Mandriva Server Issues - Possible dead drive?

NightHawk21

Distinguished
Aug 11, 2011
15
0
18,510
We have a small server for our lab (Mandriva 2009 spring), which we use to store our workbooks and access them in different labs. For about the last 1-2 weeks there has been an occasional clicking coming from inside the server (typically 2 clicks then a break).

Sometime around 9am on Tuesday morning, the server could no longer be mapped in Windows and could no longer be connected as a windows share on our Ubuntu comps. The server could still be connected to using ssh in the terminal or through the connect to server menu if the type was set to ssh.

The server itself is connected to a screen and keyboard so it can be logged into directly if necessary. I did this, but instead of being presented with a desktop, I saw a blue and white checkerboard background with large red X's on the top of the screen. The red X's weren't clickable, but lit up when you scrolled over them.

I pulled down the majority of the more important files, and attempted to reboot the system in a virtual terminal (opened using ctrl+alt+f1), using the reboot command. The server started shutting down, but hung on a step that said: "INIT: no more processes left in this runlevel." I left it here for a while, tried rebooting from an ssh terminal I had on my personal computer (no change), but ultimately I powered it down using the power button after it was clearly hung.
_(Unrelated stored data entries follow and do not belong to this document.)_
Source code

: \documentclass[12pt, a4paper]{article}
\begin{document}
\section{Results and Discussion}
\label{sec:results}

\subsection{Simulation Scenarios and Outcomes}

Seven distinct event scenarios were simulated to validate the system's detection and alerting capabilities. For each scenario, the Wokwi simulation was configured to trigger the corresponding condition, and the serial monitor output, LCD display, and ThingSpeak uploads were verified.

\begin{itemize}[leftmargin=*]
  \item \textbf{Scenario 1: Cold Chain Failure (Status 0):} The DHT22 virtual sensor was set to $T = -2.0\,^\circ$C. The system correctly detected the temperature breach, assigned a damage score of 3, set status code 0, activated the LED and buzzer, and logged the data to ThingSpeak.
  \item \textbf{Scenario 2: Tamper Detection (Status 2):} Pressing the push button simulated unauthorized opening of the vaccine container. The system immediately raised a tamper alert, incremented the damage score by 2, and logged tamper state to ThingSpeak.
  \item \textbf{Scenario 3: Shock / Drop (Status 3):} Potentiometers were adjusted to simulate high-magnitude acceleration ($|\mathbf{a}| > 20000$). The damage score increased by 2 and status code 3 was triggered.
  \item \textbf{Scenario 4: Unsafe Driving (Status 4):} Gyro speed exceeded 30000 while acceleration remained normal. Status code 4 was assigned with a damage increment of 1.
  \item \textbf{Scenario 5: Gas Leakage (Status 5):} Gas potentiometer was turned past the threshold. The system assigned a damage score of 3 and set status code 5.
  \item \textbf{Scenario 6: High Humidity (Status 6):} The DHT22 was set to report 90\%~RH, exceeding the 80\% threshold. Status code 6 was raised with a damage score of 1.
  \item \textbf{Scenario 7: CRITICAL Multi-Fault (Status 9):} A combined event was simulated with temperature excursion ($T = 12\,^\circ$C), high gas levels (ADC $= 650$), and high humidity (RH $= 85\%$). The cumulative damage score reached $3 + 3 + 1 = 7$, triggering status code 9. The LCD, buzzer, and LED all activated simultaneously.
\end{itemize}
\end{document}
On reboot the system appears to boot normally until after the mandriva loading screen where it crashes on a black screen with white text (last few lines transcribed below):

waiting for root device /dev/sda1 to appear (timeout 1min)
Creating root device
Mounting root filesystem
mount: error mounting /dev/root on /sysroot as ext4: Invalid argument
Setting up other filesystems.
setuproot: moving /dev failed: No such file or directory
setuproot: error mounting /sys: No such file or directory
Switching to new root and running init.
switchroot: /dev does not exist in new root
Booting has failed.
Kernel panic - not syncing: Attempted to kill init!
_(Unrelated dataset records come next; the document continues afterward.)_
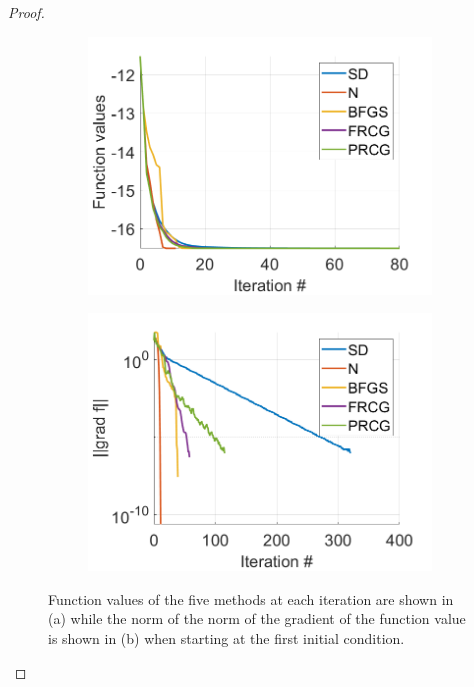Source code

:\documentclass[12pt]{report}
\begin{document}
\begin{problem}
\begin{proof}
        \begin{figure}[H]
            \begin{subfigure}[b]{0.5\linewidth}
                \centering
                \includegraphics[width=\linewidth]{images/1-funcval.png}
                \caption{}
                \label{fig1:a}
                \vspace{4ex}
            \end{subfigure}%
            \begin{subfigure}[b]{0.5\linewidth}
                \centering
                \includegraphics[width=\linewidth]{images/1-gradf.png}
                \caption{}
                \label{fig1:b}
                \vspace{4ex}
            \end{subfigure}
            \caption{Function values of the five methods at each iteration are shown in (a) while the norm of the norm of the gradient of the function value is shown in (b) when starting at the first initial condition.}
            \label{fig1}
        \end{figure}


\end{proof}
\end{problem}
\end{document}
The server itself has 2 internal drives, which are copies of each other. It is also connected to a backup. I entered the BIOS and tried booting off the second drive, but crashed on the same screen except my errors had to do with UUIDs (transcribed below):

waiting for root devide UUID=1772619c6-2a21-4428-a29f-93f607cc28db to appear (timeout 1 min)
Could not find resume device (UUID=e27b085d-ef7c-42cf-94e6-6c76b73f15bd)
Could not resolve resume device (UUID=e27b085d-ef7c-42cf-94e6-6c76b73f15bd)
Creating root device
Mounting root filesystem
mount: could not find filesystem '/dev/root'
Setting up other filesystems.
setuproot: moving /dev failed: No such file or directory
setuproot: moving /proc failed: No such file or dir
setuproot: error mounting /sys: No such file or directory
Switching to new root and running init.
switchroot: /dev does not exist in new root
Booting has failed.
Kernel panic - not syncing: Attempted to kill init!

I've also tried running the system on the original drive with all the kernel options available (default, safe settings, no acpi, no local apic) to no avail.

I think booted the server using a live disc and tried to access the drives through the UI. Clicking on either drive however results in an error that reads: "An error occurred while accessing 'Volume (ext4)', the system responded: org.freedesktop.Hal.Device.Volume.PermissionDenied: Close Device /dev/sda1/ is listed in /etc/fstab. Refusing to mount." Both drives give the same error (except sda is changed to sdb for the other drive). The mount command also did not work for me.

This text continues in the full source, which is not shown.